- **WHAT TO DO**: As soon as the line containing "II. Vain thoughts." appears in the material below, start returning lines exactly, and end with the line containing "Joy and Sorrow.".

═══ EXTRACTED MATERIAL

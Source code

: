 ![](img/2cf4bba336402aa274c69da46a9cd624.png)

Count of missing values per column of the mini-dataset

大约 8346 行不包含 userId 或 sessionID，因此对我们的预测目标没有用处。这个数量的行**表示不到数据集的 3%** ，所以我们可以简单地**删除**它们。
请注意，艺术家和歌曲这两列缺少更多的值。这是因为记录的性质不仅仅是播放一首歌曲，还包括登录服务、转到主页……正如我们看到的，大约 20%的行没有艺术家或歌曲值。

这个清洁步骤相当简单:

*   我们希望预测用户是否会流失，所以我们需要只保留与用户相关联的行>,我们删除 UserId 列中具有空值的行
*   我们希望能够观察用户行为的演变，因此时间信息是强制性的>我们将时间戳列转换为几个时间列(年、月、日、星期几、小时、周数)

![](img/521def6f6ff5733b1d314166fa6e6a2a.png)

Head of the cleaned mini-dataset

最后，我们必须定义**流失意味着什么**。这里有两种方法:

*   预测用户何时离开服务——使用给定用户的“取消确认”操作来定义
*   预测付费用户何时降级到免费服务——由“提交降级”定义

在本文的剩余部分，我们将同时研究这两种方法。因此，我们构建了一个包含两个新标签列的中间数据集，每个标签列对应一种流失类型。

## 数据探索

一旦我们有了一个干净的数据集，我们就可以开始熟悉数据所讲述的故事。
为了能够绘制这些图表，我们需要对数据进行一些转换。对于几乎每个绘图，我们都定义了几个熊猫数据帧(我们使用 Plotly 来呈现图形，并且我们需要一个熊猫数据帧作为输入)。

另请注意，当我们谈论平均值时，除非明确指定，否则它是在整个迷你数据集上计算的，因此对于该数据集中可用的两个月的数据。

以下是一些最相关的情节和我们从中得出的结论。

══════
═══ EXTRACTED MATERIAL

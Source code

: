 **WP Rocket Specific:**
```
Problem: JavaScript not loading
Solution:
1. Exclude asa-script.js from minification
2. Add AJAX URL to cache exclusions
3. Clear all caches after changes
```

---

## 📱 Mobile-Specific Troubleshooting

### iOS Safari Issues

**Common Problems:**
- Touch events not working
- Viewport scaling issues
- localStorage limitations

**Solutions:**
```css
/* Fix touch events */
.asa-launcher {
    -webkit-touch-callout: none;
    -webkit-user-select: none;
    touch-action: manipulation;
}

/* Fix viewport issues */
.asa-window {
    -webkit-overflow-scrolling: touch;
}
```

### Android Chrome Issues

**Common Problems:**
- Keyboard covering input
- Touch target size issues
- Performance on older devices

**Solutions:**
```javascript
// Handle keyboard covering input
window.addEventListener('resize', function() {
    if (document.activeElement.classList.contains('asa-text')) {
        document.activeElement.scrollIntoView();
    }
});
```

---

══════
═══ EXTRACTED MATERIAL

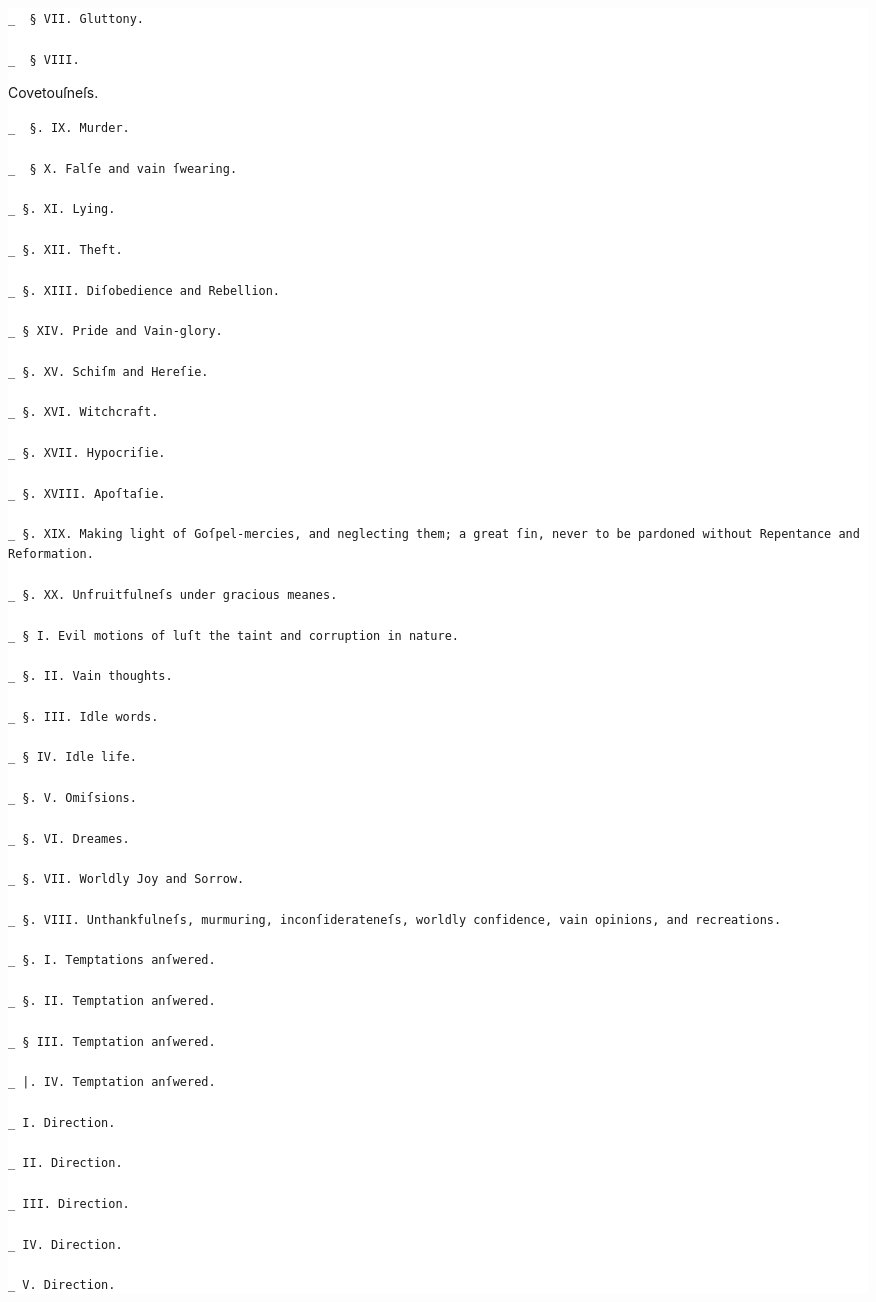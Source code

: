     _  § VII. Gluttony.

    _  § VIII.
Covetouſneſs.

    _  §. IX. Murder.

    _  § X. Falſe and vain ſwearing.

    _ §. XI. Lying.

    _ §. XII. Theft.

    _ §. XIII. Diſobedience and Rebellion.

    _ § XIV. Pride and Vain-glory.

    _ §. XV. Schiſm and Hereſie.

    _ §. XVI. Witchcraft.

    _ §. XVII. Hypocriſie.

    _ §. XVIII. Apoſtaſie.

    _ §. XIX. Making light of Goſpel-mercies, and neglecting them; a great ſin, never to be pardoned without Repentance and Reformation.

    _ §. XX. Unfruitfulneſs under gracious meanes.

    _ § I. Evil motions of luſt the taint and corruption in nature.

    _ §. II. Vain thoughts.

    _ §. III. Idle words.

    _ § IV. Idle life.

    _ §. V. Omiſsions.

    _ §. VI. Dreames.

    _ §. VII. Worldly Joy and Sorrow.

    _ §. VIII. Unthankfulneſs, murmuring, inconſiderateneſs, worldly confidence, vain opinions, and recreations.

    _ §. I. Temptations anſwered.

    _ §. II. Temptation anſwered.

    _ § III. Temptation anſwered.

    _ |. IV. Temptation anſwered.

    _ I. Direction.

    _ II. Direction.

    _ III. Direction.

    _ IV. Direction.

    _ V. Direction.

══════

- **REPLY TO THE TASK**:
    _ §. II. Vain thoughts.

    _ §. III. Idle words.

    _ § IV. Idle life.

    _ §. V. Omiſsions.

    _ §. VI. Dreames.

    _ §. VII. Worldly Joy and Sorrow.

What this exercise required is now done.